The return flight was little better. My 17:15 flight was cancelled. After a long time queuing, I was offered a choice between an 18:30 flight to Glasgow, with a free coach transfer to Edinburgh or a 20:30 flight to Edinburgh. I chose the Glasgow flight because that would have get me home sooner. But it didn’t. Firstly my bag was searched again. Them, when I’d escaped security, I saw that my Glasgow flight was delayed until 19:15. We eventually boarded around 19:30, then sat on the tarmac for another hour. I overheard that there had been an issue with the cargo hold. (The toilet seat was broken too.)

When we arrived at Glasgow, there was no-one staffing the airline’s desk, and there were about 20 people needing transferred to Edinburgh. I badly needed the toilet, so I asked a fellow victim to ensure they didn’t run off without me. But when I returned from the toilet, all the Edinburgh-bound people had gone. Fortunately, staff at the next desk told me where to go and I got to the coach just as it was preparing to leave. I got home well after 11pm, instead of around 7pm.

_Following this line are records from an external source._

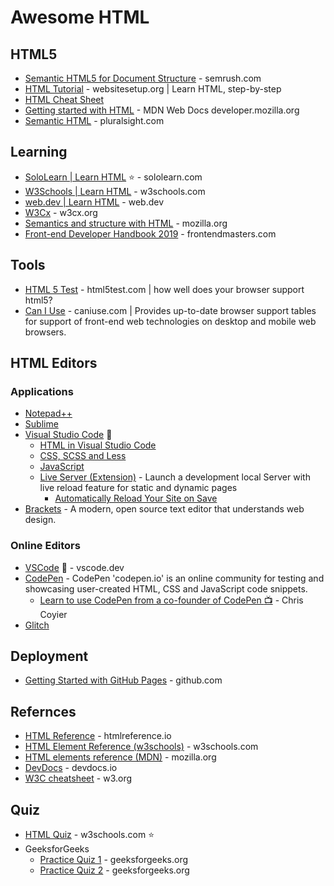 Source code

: # Awesome HTML

## HTML5
* [Semantic HTML5 for Document Structure](https://www.semrush.com/blog/semantic-html5-guide) - semrush.com
* [HTML Tutorial](https://websitesetup.org/html-tutorial-beginners/) - websitesetup.org | Learn HTML, step-by-step
* [HTML Cheat Sheet](https://websitesetup.org/html5-cheat-sheet/)
* [Getting started with HTML](https://developer.mozilla.org/en-US/docs/Learn/HTML/Introduction_to_HTML/Getting_started) - MDN Web Docs developer.mozilla.org
* [Semantic HTML](https://www.pluralsight.com/guides/semantic-html) - pluralsight.com


## Learning
* [SoloLearn | Learn HTML](https://www.sololearn.com/learn/courses/le-html) ⭐ - sololearn.com
* [W3Schools | Learn HTML](https://www.w3schools.com/html/) - w3schools.com
* [web.dev | Learn HTML](https://web.dev/learn/html/) - web.dev
* [W3Cx](https://w3cx.org/) - w3cx.org
* [Semantics and structure with HTML](https://developer.mozilla.org/en-US/docs/Learn/Front-end_web_developer#semantics_and_structure_with_html) - mozilla.org
* [Front-end Developer Handbook 2019](https://frontendmasters.com/books/front-end-handbook/2019/) - frontendmasters.com

## Tools
* [HTML 5 Test](https://html5test.com/) - html5test.com | how well does your browser support html5?
* [Can I Use](https://caniuse.com/) - caniuse.com | Provides up-to-date browser support tables for support of front-end web technologies on desktop and mobile web browsers.

## HTML Editors
### Applications
* [Notepad++](https://notepad-plus-plus.org/)
* [Sublime](https://www.sublimetext.com/)
* [Visual Studio Code](https://code.visualstudio.com/) 🌟
    * [HTML in Visual Studio Code](https://code.visualstudio.com/docs/languages/html)
    * [CSS, SCSS and Less](https://code.visualstudio.com/docs/languages/css)
    * [JavaScript](https://code.visualstudio.com/docs/languages/javascript)
    * [Live Server (Extension)](https://marketplace.visualstudio.com/items?itemName=ritwickdey.LiveServer) - Launch a development local Server with live reload feature for static and dynamic pages
         * [Automatically Reload Your Site on Save](https://www.youtube.com/watch?v=WzE0yqwbdgU) 
* [Brackets](http://brackets.io/) - A modern, open source text editor that understands web design.

### Online Editors
* [VSCode](https://vscode.dev/) 🌟 - vscode.dev
* [CodePen](https://codepen.io/trending) - CodePen 'codepen.io' is an online community for testing and showcasing user-created HTML, CSS and JavaScript code snippets.
   * [Learn to use CodePen from a co-founder of CodePen :tv:](https://www.youtube.com/watch?v=vb9uYBtqmeM) - Chris Coyier
* [Glitch](https://glitch.com/)

## Deployment
* [Getting Started with GitHub Pages](https://docs.github.com/en/pages/getting-started-with-github-pages/creating-a-github-pages-site) - github.com

## Refernces
* [HTML Reference](https://htmlreference.io/) - htmlreference.io
* [HTML Element Reference (w3schools)](https://www.w3schools.com/TAGS/default.ASP) - w3schools.com
* [HTML elements reference (MDN)](https://developer.mozilla.org/en-US/docs/Web/HTML/Element) - mozilla.org
* [DevDocs](https://devdocs.io/html/) - devdocs.io
* [W3C cheatsheet](https://www.w3.org/2009/cheatsheet/) - w3.org



## Quiz
* [HTML Quiz](https://www.w3schools.com/html/html_quiz.asp) - w3schools.com :star:
* GeeksforGeeks
    * [Practice Quiz 1](https://www.geeksforgeeks.org/html-course-practice-quiz-1/) - geeksforgeeks.org
    * [Practice Quiz 2](https://www.geeksforgeeks.org/html-course-practice-quiz-2/) - geeksforgeeks.org

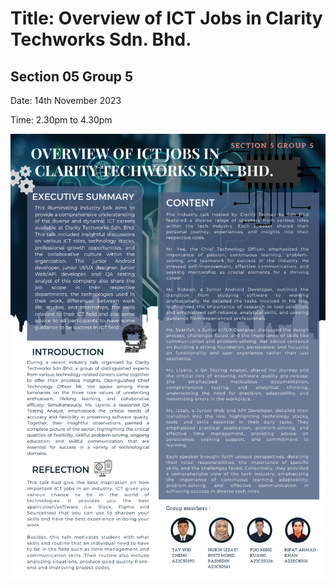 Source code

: # Title: 	Overview of ICT Jobs in Clarity Techworks Sdn. Bhd.

## Section 05 Group 5

Date: 14th November 2023

Time: 2.30pm to 4.30pm

![alt text](https://github.com/WCheng0820/TIS-e-portfolio/blob/main/Assignment%201/TIS%20Industry%20Talk%20Poster.png)
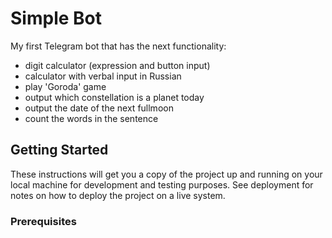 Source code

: # Simple Bot

My first Telegram bot that has the next functionality:
* digit calculator (expression and button input)
* calculator with verbal input in Russian
* play 'Goroda' game
* output which constellation is a planet today
* output the date of the next fullmoon
* count the words in the sentence

## Getting Started

These instructions will get you a copy of the project up and running on your local machine for development and testing purposes. See deployment for notes on how to deploy the project on a live system.

### Prerequisites
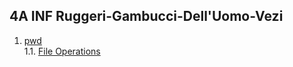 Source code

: ## 4A INF Ruggeri-Gambucci-Dell'Uomo-Vezi
  1. [pwd](https://github.com/gambucci7/bash-guide#c-pwd)  
    1.1. [File Operations](https://github.com/gambucci7/bash-guide#11-file-operations)  

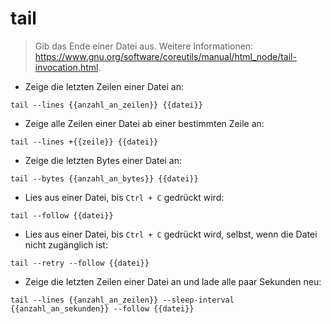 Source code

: # tail

> Gib das Ende einer Datei aus.
> Weitere Informationen: <https://www.gnu.org/software/coreutils/manual/html_node/tail-invocation.html>.

- Zeige die letzten Zeilen einer Datei an:

`tail --lines {{anzahl_an_zeilen}} {{datei}}`

- Zeige alle Zeilen einer Datei ab einer bestimmten Zeile an:

`tail --lines +{{zeile}} {{datei}}`

- Zeige die letzten Bytes einer Datei an:

`tail --bytes {{anzahl_an_bytes}} {{datei}}`

- Lies aus einer Datei, bis `Ctrl + C` gedrückt wird:

`tail --follow {{datei}}`

- Lies aus einer Datei, bis `Ctrl + C` gedrückt wird, selbst, wenn die Datei nicht zugänglich ist:

`tail --retry --follow {{datei}}`

- Zeige die letzten Zeilen einer Datei an und lade alle paar Sekunden neu:

`tail --lines {{anzahl_an_zeilen}} --sleep-interval {{anzahl_an_sekunden}} --follow {{datei}}`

So in this instance, flying took far longer than travelling by train and turned out to be much more expensive. Adding this to the travails of taking bikes on aeroplanes makes me believe that flying has no advantages for travel to the Midlands. Even when it works, I have to travel much further to get to Edinburgh Airport (Haymarket station is 15 minutes’ walk away), spend an hour being searched and waiting, sit in a cramped seat, get charged extra for taking for more than a small bag, run the risk of someone else taking my bag from the carousel, then travel by train to Birmingham New Street, wait another hour, then finally travel another hour to Worcester. From now on, to visit Worcester I’ll go by train: 4 hours in relatively comfortable seating direct to New Street, and then another train to Worcester – or a pleasant 30-mile cycle.